On June 20, it said it found that the country’s “power grids [were] under pressure like never before”.

Because of the high dependency on wind and solar energy, power grids were often overloaded because they could not yet absorb the installed capacity, experts said.

Replying to a query from the Berlin news outlet, Nora Weinhold, spokeswoman for the German grid operator Sachsen Energie, said power interruptions in Germany were generally very short in duration.

“Germany’s power supply system is among the safest and most reliable in the world,” she added, stressing the grid was better connected and neighbouring countries could transmit capacities when needed.

A similar argument was made by the utility company Mitnetz Strom.

Shortly after the blackout in Spain and Portugal, though, Frank Brinkmann, CEO of Sachsen Energie, said: “We are observing that the increasing feed-in of solar power is putting a particularly heavy strain on the grids in certain regions.”

Investments in grid expansion, which are being pursued consistently, were necessary — but even these would not solve the growing problem of unregulated feed-in from additional photovoltaic systems.

Eastern Germany, where Sachsen Energie operates, is a leader in the development of renewable energies, particularly in wind and solar power.
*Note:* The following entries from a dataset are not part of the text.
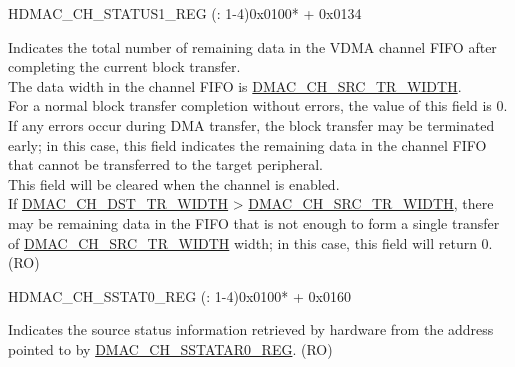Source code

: \begin{register}{H}{DMAC\_CH\_STATUS1\_REG (: 1-4)}{0x0100* + 0x0134}\label{regdesc:DMACCHNSTATUS1REG}
%
%
\regnewline%
\begin{regdesc}\begin{reglist}
\label{fielddesc:DMACCHNDATALEFTINFIFO}\item [DMAC\_CH\regindex{n}\_DATA\_LEFT\_IN\_FIFO] Indicates the total number of remaining data in the VDMA channel FIFO after completing the current block transfer. \\
The data width in the channel FIFO is \hyperref[fielddesc:DMACCHNSRCTRWIDTH]{DMAC\_CH\_SRC\_TR\_WIDTH}. \\
For a normal block transfer completion without errors, the value of this field is 0. If any errors occur during DMA transfer, the block transfer may be terminated early; in this case, this field indicates the remaining data in the channel FIFO that cannot be transferred to the target peripheral. \\
This field will be cleared when the channel is enabled. \\
If \hyperref[fielddesc:DMACCHNDSTTRWIDTH]{DMAC\_CH\_DST\_TR\_WIDTH} > \hyperref[fielddesc:DMACCHNSRCTRWIDTH]{DMAC\_CH\_SRC\_TR\_WIDTH}, there may be remaining data in the FIFO that is not enough to form a single transfer of \hyperref[fielddesc:DMACCHNSRCTRWIDTH]{DMAC\_CH\_SRC\_TR\_WIDTH} width; in this case, this field will return 0. \\
(RO)

\end{reglist}\end{regdesc}
\end{register}


\begin{register}{H}{DMAC\_CH\_SSTAT0\_REG (: 1-4)}{0x0100* + 0x0160}\label{regdesc:DMACCHNSSTAT0REG}
%
\regnewline%
\begin{regdesc}\begin{reglist}
\label{fielddesc:DMACCHNSSTAT}\item [DMAC\_CH\regindex{n}\_SSTAT] 
Indicates the source status information retrieved by hardware from the address pointed to by \hyperref[regdesc:DMACCHNSSTATAR0REG]{DMAC\_CH\_SSTATAR0\_REG}. (RO)
\end{reglist}\end{regdesc}
\end{register}


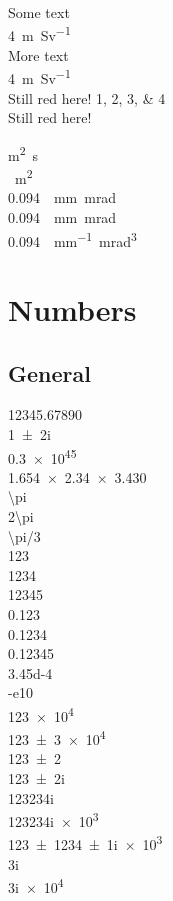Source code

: \documentclass{article}
\begin{document}
{
\color{red}
Some text \\
\SI{4}{\metre\per\sievert} \\
More text \\
\SI[color = blue]{4}{\metre\per\sievert} \\
Still red here!
\numlist[color = blue]{1;2;3;4}\\
Still red here!\\
}

\si{m^2.s}\\
\si{\mu m^2}\\

\SI{0.094}{\pi . \milli\meter . \milli\radian}\\

\SI{0.094}{ . \milli\meter . \milli\radian}\\

\SI{0.094}{\pi \per \milli\meter . \milli\radian\tothe{3}}\\
\section{Numbers}
\subsection{General}
\num{12345,67890}\\
\num{1+-2i}\\
\num{.3e45}\\
\num{1.654 x 2.34 x 3.430}\\
\num{\pi}\\
\num{2\pi}\\
\num{\pi/3}\\

\num{123}\\
\num{1234}\\
\num{12345}\\
\num{0.123}\\
\num{0,1234}\\
\num{.12345}\\
\num{3.45d-4}\\
\num{-e10}\\

\num{123e4}\\
\num{123(3)e4}\\

\num{123\pm2}\\
\num{123\pm2i}\\
\num{123+234i}\\
\num{123+234ie3}\\
\num{123(1)+234(1)ie3}\\
\num{+3i}\\
\num{+3ie4}\\
\end{document}

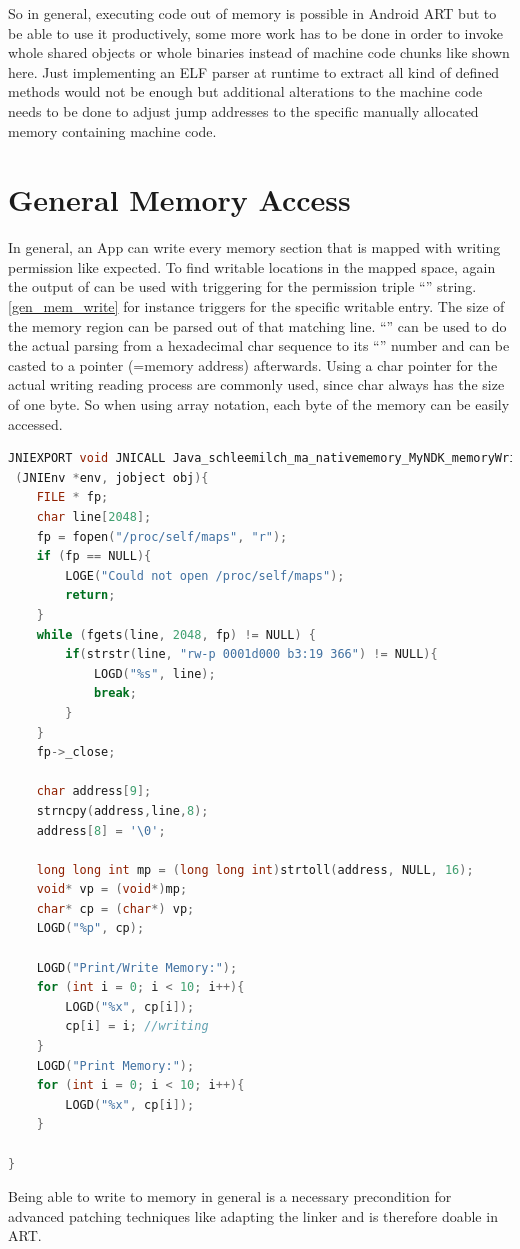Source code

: So in general, executing code out of memory is possible in Android ART but to be able
to use it productively, some more work has to be done in order to invoke whole shared
objects or whole binaries instead of machine code chunks like shown here. Just implementing an ELF parser at runtime to extract all kind of defined methods would not be enough but additional alterations to the machine code needs to be done to adjust jump addresses to the specific manually allocated memory containing machine code.


\section{General Memory Access}\label{section:general_mem_access}
In general, an App can write every memory section that is mapped with writing permission like expected. To find writable locations in the mapped space, again the output of  can be used with triggering for the permission triple ``'' string. \autoref{gen_mem_write} for instance triggers for the specific writable  entry. The size of the memory region can be parsed out of that matching line. ``'' can be used to do the actual parsing from a
hexadecimal char sequence to its ``'' number and can be casted to a pointer (=memory address) afterwards.
Using a char pointer for the actual writing reading process
are commonly used, since char always has the size of one byte. So when using array notation, each byte of the memory can be easily accessed.
\begin{lstlisting}[language=C++, caption=memoryWriting(), label=gen_mem_write]
JNIEXPORT void JNICALL Java_schleemilch_ma_nativememory_MyNDK_memoryWriting
 (JNIEnv *env, jobject obj){
    FILE * fp;
    char line[2048];
    fp = fopen("/proc/self/maps", "r");
    if (fp == NULL){
        LOGE("Could not open /proc/self/maps");
        return;
    }
    while (fgets(line, 2048, fp) != NULL) {
        if(strstr(line, "rw-p 0001d000 b3:19 366") != NULL){
            LOGD("%s", line);
            break;
        }
    }
    fp->_close;

    char address[9];
    strncpy(address,line,8);
    address[8] = '\0';

    long long int mp = (long long int)strtoll(address, NULL, 16);
    void* vp = (void*)mp;
    char* cp = (char*) vp;
    LOGD("%p", cp);

    LOGD("Print/Write Memory:");
    for (int i = 0; i < 10; i++){
        LOGD("%x", cp[i]);
        cp[i] = i; //writing
    }
    LOGD("Print Memory:");
    for (int i = 0; i < 10; i++){
        LOGD("%x", cp[i]);
    }

}
\end{lstlisting}
Being able to write to memory in general is a necessary precondition for advanced patching techniques like adapting the linker and is therefore doable in ART.

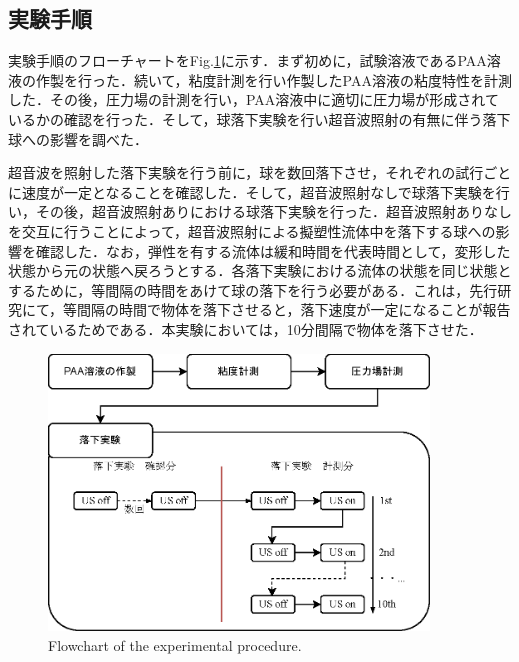 \subsection{実験手順}

実験手順のフローチャートをFig.\ref{fig:exp-methods}に示す．まず初めに，試験溶液であるPAA溶液の作製を行った．続いて，粘度計測を行い作製したPAA溶液の粘度特性を計測した．その後，圧力場の計測を行い，PAA溶液中に適切に圧力場が形成されているかの確認を行った．そして，球落下実験を行い超音波照射の有無に伴う落下球への影響を調べた．

超音波を照射した落下実験を行う前に，球を数回落下させ，それぞれの試行ごとに速度が一定となることを確認した．そして，超音波照射なしで球落下実験を行い，その後，超音波照射ありにおける球落下実験を行った．超音波照射ありなしを交互に行うことによって，超音波照射による擬塑性流体中を落下する球への影響を確認した．なお，弾性を有する流体は緩和時間を代表時間として，変形した状態から元の状態へ戻ろうとする．各落下実験における流体の状態を同じ状態とするために，等間隔の時間をあけて球の落下を行う必要がある．これは，先行研究\cite{ref:8-5}にて，等間隔の時間で物体を落下させると，落下速度が一定になることが報告されているためである．本実験においては，10分間隔で物体を落下させた．

\begin{figure}[ht]
    \centering
    \includegraphics[width=0.9\textwidth]{2-Methods/exp-methods.eps}
    \caption{Flowchart of the experimental procedure.}
    \label{fig:exp-methods}
\end{figure}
There, though, much-needed investments were lacking and the expansion of its power grids was lagging behind, observers said. Some major projects have been delayed multiple times and are now scheduled to go into operation much later than originally planned.

The Federal Network Agency has forecast costs of around €42 billion for the expansion of the distribution power grid throughout Germany by 2032.

Another study said that costs of about €730 billion would be incurred for Germany across all grids and federal States.

Berliner Zeitung noted that, although the federal States with a lot of renewable energy production exported a large share of the electricity they generated, local consumers bore disproportionately high grid charges.

That, the paper reported, was due to lower population density and the resulting higher per-customer costs for grid operators.